Layer 2: The Action Skills (Deterministic Assertions)

Here is where the architecture becomes truly powerful. Instead of using Skills for documentation lookups—which we have proven fails—we use them for binary verification.

You cannot prompt away non-determinism. But you can sandbox it. The flow becomes:

  1. The LLM generates code (non-deterministic).
  2. The agent triggers a deterministic Skill.
  3. A bundled script (Go AST parser, ESLint rule, shell command) outputs a binary Pass or Fail.
  4. On failure, the LLM reads the structured error output and automatically fixes the code.
  5. The cycle repeats until the assertion passes.

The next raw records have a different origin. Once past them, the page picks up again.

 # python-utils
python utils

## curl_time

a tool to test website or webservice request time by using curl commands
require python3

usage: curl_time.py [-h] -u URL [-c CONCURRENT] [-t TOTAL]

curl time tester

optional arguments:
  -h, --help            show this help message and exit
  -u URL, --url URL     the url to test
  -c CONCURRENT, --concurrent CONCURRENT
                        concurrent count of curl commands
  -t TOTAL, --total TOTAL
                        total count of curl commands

We bound the non-deterministic output with deterministic rules across three layers:

Structural Assertions — A react-design-audit skill that bundles an ESLint script. It parses the generated component and fails if it finds raw CSS values, inline styles, or imports outside the design system. The LLM does not get to decide if it followed the style guide; the script tells it.

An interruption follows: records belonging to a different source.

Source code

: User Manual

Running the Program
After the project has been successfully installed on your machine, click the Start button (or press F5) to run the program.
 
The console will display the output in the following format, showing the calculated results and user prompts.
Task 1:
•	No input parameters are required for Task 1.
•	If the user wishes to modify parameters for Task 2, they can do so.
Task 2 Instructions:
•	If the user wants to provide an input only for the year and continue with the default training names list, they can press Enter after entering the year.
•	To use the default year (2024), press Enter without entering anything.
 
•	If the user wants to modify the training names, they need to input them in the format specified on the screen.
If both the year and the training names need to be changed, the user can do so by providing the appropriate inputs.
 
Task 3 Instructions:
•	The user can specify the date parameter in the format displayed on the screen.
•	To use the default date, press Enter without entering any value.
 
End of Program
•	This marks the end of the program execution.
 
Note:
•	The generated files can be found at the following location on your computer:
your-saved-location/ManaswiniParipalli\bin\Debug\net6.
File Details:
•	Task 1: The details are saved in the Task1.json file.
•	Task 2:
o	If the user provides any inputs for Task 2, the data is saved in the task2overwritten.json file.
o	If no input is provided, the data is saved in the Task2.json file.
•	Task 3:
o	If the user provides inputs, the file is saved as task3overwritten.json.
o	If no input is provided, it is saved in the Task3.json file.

Architectural Assertions — A go-boundary-assert skill that uses Go's go/ast parser to walk the import declarations of every file in /internal/domain/. If it finds a single import path that is not part of the standard library, the skill exits with a non-zero code and prints the offending file and line number. The LLM cannot argue with an AST.

Execution Assertions — A go-tenant-test skill that runs a focused unit test. It injects a JWT with Tenant ID A, calls the service method, and asserts that the query is scoped exclusively to Tenant A. If the generated code accidentally queries across tenant boundaries, the test fails, and the agent sees the assertion diff.

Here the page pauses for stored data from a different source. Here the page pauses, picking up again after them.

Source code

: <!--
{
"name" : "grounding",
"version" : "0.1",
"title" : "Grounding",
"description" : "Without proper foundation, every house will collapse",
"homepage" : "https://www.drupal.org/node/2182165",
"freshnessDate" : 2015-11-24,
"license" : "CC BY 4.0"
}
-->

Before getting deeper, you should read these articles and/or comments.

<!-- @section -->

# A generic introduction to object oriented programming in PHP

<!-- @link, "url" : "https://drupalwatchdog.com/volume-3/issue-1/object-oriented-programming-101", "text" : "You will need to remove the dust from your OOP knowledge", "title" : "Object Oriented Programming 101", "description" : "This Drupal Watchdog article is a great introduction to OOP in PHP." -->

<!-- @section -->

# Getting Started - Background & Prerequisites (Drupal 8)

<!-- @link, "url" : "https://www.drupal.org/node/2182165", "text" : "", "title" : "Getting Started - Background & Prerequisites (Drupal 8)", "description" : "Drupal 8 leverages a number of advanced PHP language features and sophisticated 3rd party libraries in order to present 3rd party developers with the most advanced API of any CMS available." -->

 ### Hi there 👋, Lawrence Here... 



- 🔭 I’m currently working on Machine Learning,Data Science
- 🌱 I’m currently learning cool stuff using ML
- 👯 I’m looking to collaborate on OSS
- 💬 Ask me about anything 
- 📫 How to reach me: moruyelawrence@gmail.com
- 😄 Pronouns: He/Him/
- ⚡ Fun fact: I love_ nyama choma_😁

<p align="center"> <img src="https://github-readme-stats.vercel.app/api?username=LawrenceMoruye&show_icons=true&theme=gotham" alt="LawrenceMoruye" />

# .agents/skills/go-boundary-assert/skill.sh
#!/bin/bash
set -euo pipefail

echo "🔍 Scanning domain layer for illegal imports..."

VIOLATIONS=$(go run ./tools/ast-boundary-checker \
  --target ./internal/domain/ \
  --allowed "errors,fmt,time,context,strings,strconv")

if [ -n "$VIOLATIONS" ]; then
  echo "❌ FAIL: Domain boundary violated"
  echo "$VIOLATIONS"
  exit 1
fi

echo "✅ PASS: Domain layer is clean"
exit 0

The beauty of this model is that it converts a probabilistic problem into an engineering problem. The LLM is free to be creative in its implementation. But the assertions are immovable walls. The code either passes or it does not. There is no negotiation.


Putting It Together

To apply this hybrid architecture to a real Go and React project, your repository adopts this shape:

my-saas-project/
├── AGENTS.md                         # Ultra-compressed architectural index
├── .agents/
│   └── skills/
│       ├── go-ddd-scaffold/          # Bash scripts to safely mkdir domain layers
│       │   └── skill.sh
│       ├── go-boundary-assert/       # AST checker enforcing clean architecture
│       │   ├── skill.sh
│       │   └── tools/
│       │       └── ast-boundary-checker.go
│       ├── react-design-audit/       # ESLint/PostCSS validator for design tokens
│       │   └── skill.sh
│       └── go-tenant-test/           # Multi-tenant isolation assertions
│           └── skill.sh
├── docs/
│   ├── ddd-glossary.md               # Referenced by AGENTS.md, read on demand
│   ├── api-contracts.yaml
│   └── error-codes.md
├── internal/                         # Go DDD backend
│   ├── domain/                       # Pure. Zero external imports.
│   ├── app/                          # Application services
│   └── infra/                        # Infrastructure implementations
└── web/                              # React frontend
    └── src/
        ├── theme/                    # Design system tokens
        └── components/               # UI components

The AGENTS.md gives the agent spatial awareness of this tree before it writes a single line. The Skills enforce the rules after it writes. Between these two layers, non-determinism is bounded—not eliminated, but caged within walls that the LLM cannot break through.


The Takeaway

AI agents are not going away. But treating them as autonomous black boxes that will magically follow your architecture is engineering negligence.

The solution is not to fight the non-determinism. It is to architect around it. Compress your standards into a passive, always-present context file. Then build deterministic assertion scripts that verify every output the agent produces. The LLM generates; the assertions validate; the cycle converges on correctness.

You do not need to trust the model. You need to trust your tests.